Winkler Prins Encyclopedie

E. de Bruyne, G.B.J. Hiltermann en H.R. Hoetink (1947)

Gepubliceerd op 26-08-2022

Bosch, bernardus

betekenis & definitie

Nederlands politicus, letterkundige en journalist (Deventer ged. 4 Sept. 1746 - Scheveningen 22 Nov. 1803), werd predikant te Spanbroek en Opmeer (1770), later o.a. te Diemen, moest als fel patriot in 1787 bij de komst van de Pruisen vluchten, woonde daarna o.a. te Amsterdam, werd in 1795 voorzitter van de municipaliteit te Zaandam en in 1796 gekozen tot representant van het Bataafse volk. Na de staatsgreep van 12 Juni 1798 werd hij echter gevangen genomen en ontslagen; hij stierf in de grootste armoede.

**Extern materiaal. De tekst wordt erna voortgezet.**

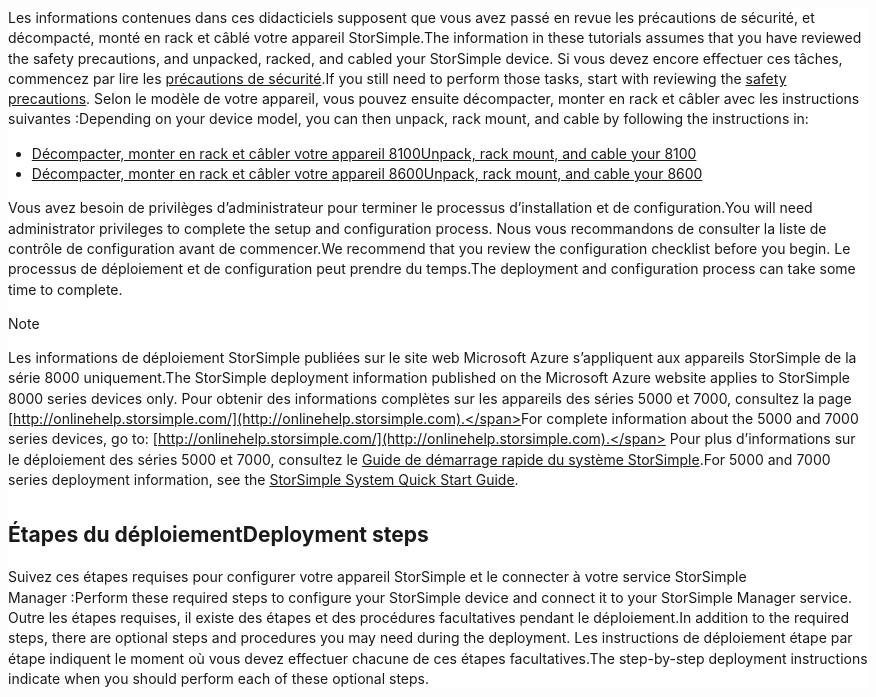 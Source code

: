 <span data-ttu-id="f65af-111">Les informations contenues dans ces didacticiels supposent que vous avez passé en revue les précautions de sécurité, et décompacté, monté en rack et câblé votre appareil StorSimple.</span><span class="sxs-lookup"><span data-stu-id="f65af-111">The information in these tutorials assumes that you have reviewed the safety precautions, and unpacked, racked, and cabled your StorSimple device.</span></span> <span data-ttu-id="f65af-112">Si vous devez encore effectuer ces tâches, commencez par lire les [précautions de sécurité](storsimple-safety.md).</span><span class="sxs-lookup"><span data-stu-id="f65af-112">If you still need to perform those tasks, start with reviewing the [safety precautions](storsimple-safety.md).</span></span> <span data-ttu-id="f65af-113">Selon le modèle de votre appareil, vous pouvez ensuite décompacter, monter en rack et câbler avec les instructions suivantes :</span><span class="sxs-lookup"><span data-stu-id="f65af-113">Depending on your device model, you can then unpack, rack mount, and cable by following the instructions in:</span></span>

* [<span data-ttu-id="f65af-114">Décompacter, monter en rack et câbler votre appareil 8100</span><span class="sxs-lookup"><span data-stu-id="f65af-114">Unpack, rack mount, and cable your 8100</span></span>](storsimple-8100-hardware-installation.md)
* [<span data-ttu-id="f65af-115">Décompacter, monter en rack et câbler votre appareil 8600</span><span class="sxs-lookup"><span data-stu-id="f65af-115">Unpack, rack mount, and cable your 8600</span></span>](storsimple-8600-hardware-installation.md)

<span data-ttu-id="f65af-116">Vous avez besoin de privilèges d’administrateur pour terminer le processus d’installation et de configuration.</span><span class="sxs-lookup"><span data-stu-id="f65af-116">You will need administrator privileges to complete the setup and configuration process.</span></span> <span data-ttu-id="f65af-117">Nous vous recommandons de consulter la liste de contrôle de configuration avant de commencer.</span><span class="sxs-lookup"><span data-stu-id="f65af-117">We recommend that you review the configuration checklist before you begin.</span></span> <span data-ttu-id="f65af-118">Le processus de déploiement et de configuration peut prendre du temps.</span><span class="sxs-lookup"><span data-stu-id="f65af-118">The deployment and configuration process can take some time to complete.</span></span>

> [!NOTE]
> <span data-ttu-id="f65af-119">Les informations de déploiement StorSimple publiées sur le site web Microsoft Azure s’appliquent aux appareils StorSimple de la série 8000 uniquement.</span><span class="sxs-lookup"><span data-stu-id="f65af-119">The StorSimple deployment information published on the Microsoft Azure website applies to StorSimple 8000 series devices only.</span></span> <span data-ttu-id="f65af-120">Pour obtenir des informations complètes sur les appareils des séries 5000 et 7000, consultez la page [http://onlinehelp.storsimple.com/](http://onlinehelp.storsimple.com).</span><span class="sxs-lookup"><span data-stu-id="f65af-120">For complete information about the 5000 and 7000 series devices, go to: [http://onlinehelp.storsimple.com/](http://onlinehelp.storsimple.com).</span></span> <span data-ttu-id="f65af-121">Pour plus d’informations sur le déploiement des séries 5000 et 7000, consultez le [Guide de démarrage rapide du système StorSimple](http://onlinehelp.storsimple.com/111_Appliance/).</span><span class="sxs-lookup"><span data-stu-id="f65af-121">For 5000 and 7000 series deployment information, see the [StorSimple System Quick Start Guide](http://onlinehelp.storsimple.com/111_Appliance/).</span></span>
> 
> 

## <a name="deployment-steps"></a><span data-ttu-id="f65af-122">Étapes du déploiement</span><span class="sxs-lookup"><span data-stu-id="f65af-122">Deployment steps</span></span>
<span data-ttu-id="f65af-123">Suivez ces étapes requises pour configurer votre appareil StorSimple et le connecter à votre service StorSimple Manager :</span><span class="sxs-lookup"><span data-stu-id="f65af-123">Perform these required steps to configure your StorSimple device and connect it to your StorSimple Manager service.</span></span> <span data-ttu-id="f65af-124">Outre les étapes requises, il existe des étapes et des procédures facultatives pendant le déploiement.</span><span class="sxs-lookup"><span data-stu-id="f65af-124">In addition to the required steps, there are optional steps and procedures you may need during the deployment.</span></span> <span data-ttu-id="f65af-125">Les instructions de déploiement étape par étape indiquent le moment où vous devez effectuer chacune de ces étapes facultatives.</span><span class="sxs-lookup"><span data-stu-id="f65af-125">The step-by-step deployment instructions indicate when you should perform each of these optional steps.</span></span>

Talrijk waren zijn in bombastische taal geschreven werken in proza en poëzie (gedeeltelijk onder de schuilnamen Batavus en Vrijhart); verder schreef hij de spectatoriale tijdschriften De menschenvriend (1788-1798, met M. Nieuwenhuizen), De leerzame praatal (1791-1793) en de politieke weekbladen De burger politieke blixem (1800/’01, alleen de eerste 59 nrs), De heer Janus Janus-zoon (1801/’02, 61 nrs) en De heer politieke blixem (1801/’02, 64 nrs). Zijn autobiografie is te vinden in het 3de dl van zijn Gedigten (Leyden 1803).Lit.: W. P. Sautijn Kluit, Janus, de Politieke blixem en beider gevolg, in De Ned. Spectator (1867); J. Hartog, De spectatoriale geschriften (1890); J. te Winkel, De ontwikkelingsgang der Ned. letterkunde, 2de dr., VI (1925).